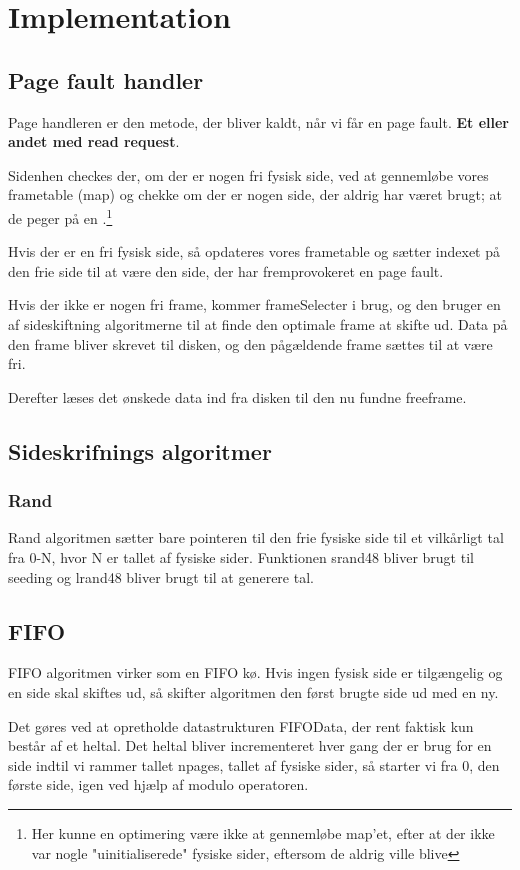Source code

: \section{Implementation}

\subsection{Page fault handler}
Page handleren er den metode, der bliver kaldt, når vi får en page fault. \textbf{Et eller andet med read request}.

Sidenhen checkes der, om der er nogen fri fysisk side, ved at gennemløbe vores frametable (map) og chekke om der er nogen side, der aldrig har været brugt; at de peger på en .\footnote{Her kunne en optimering være ikke at gennemløbe map'et, efter at der ikke var nogle "uinitialiserede" fysiske sider, eftersom de aldrig ville blive} 

Hvis der er en fri fysisk side, så opdateres vores frametable og sætter indexet på den frie side til at være den side, der har fremprovokeret en page fault.

Hvis der ikke er nogen fri frame, kommer frameSelecter i brug, og den bruger en af sideskiftning algoritmerne til at finde den optimale frame at skifte ud. Data på den frame bliver skrevet til disken, og den pågældende frame sættes til at være fri. 

Derefter læses det ønskede data ind fra disken til den nu fundne freeframe.

\subsection{Sideskrifnings algoritmer}


\subsubsection{Rand}
Rand algoritmen sætter bare pointeren til den frie fysiske side til et vilkårligt tal fra 0-N, hvor N er tallet af fysiske sider. Funktionen srand48 bliver brugt til seeding og lrand48 bliver brugt til at generere tal.

\subsection{FIFO}
FIFO algoritmen virker som en FIFO kø. Hvis ingen fysisk side er tilgængelig og en side skal skiftes ud, så skifter algoritmen den først brugte side ud med en ny.

Det gøres ved at opretholde datastrukturen FIFOData, der rent faktisk kun består af et heltal. Det heltal bliver incrementeret hver gang der er brug for en side indtil vi rammer tallet npages, tallet af fysiske sider, så starter vi fra 0, den første side, igen ved hjælp af modulo operatoren.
□ □ □ □ □ □ □
Prompt: Everything in the records above except the pictures is to be reproduced word for word.

Exercise output:
Source code

: \section{Implementation}

\subsection{Page fault handler}
Page handleren er den metode, der bliver kaldt, når vi får en page fault. \textbf{Et eller andet med read request}.

Sidenhen checkes der, om der er nogen fri fysisk side, ved at gennemløbe vores frametable (map) og chekke om der er nogen side, der aldrig har været brugt; at de peger på en .\footnote{Her kunne en optimering være ikke at gennemløbe map'et, efter at der ikke var nogle "uinitialiserede" fysiske sider, eftersom de aldrig ville blive} 

Hvis der er en fri fysisk side, så opdateres vores frametable og sætter indexet på den frie side til at være den side, der har fremprovokeret en page fault.

Hvis der ikke er nogen fri frame, kommer frameSelecter i brug, og den bruger en af sideskiftning algoritmerne til at finde den optimale frame at skifte ud. Data på den frame bliver skrevet til disken, og den pågældende frame sættes til at være fri. 

Derefter læses det ønskede data ind fra disken til den nu fundne freeframe.

\subsection{Sideskrifnings algoritmer}


\subsubsection{Rand}
Rand algoritmen sætter bare pointeren til den frie fysiske side til et vilkårligt tal fra 0-N, hvor N er tallet af fysiske sider. Funktionen srand48 bliver brugt til seeding og lrand48 bliver brugt til at generere tal.

\subsection{FIFO}
FIFO algoritmen virker som en FIFO kø. Hvis ingen fysisk side er tilgængelig og en side skal skiftes ud, så skifter algoritmen den først brugte side ud med en ny.

Det gøres ved at opretholde datastrukturen FIFOData, der rent faktisk kun består af et heltal. Det heltal bliver incrementeret hver gang der er brug for en side indtil vi rammer tallet npages, tallet af fysiske sider, så starter vi fra 0, den første side, igen ved hjælp af modulo operatoren.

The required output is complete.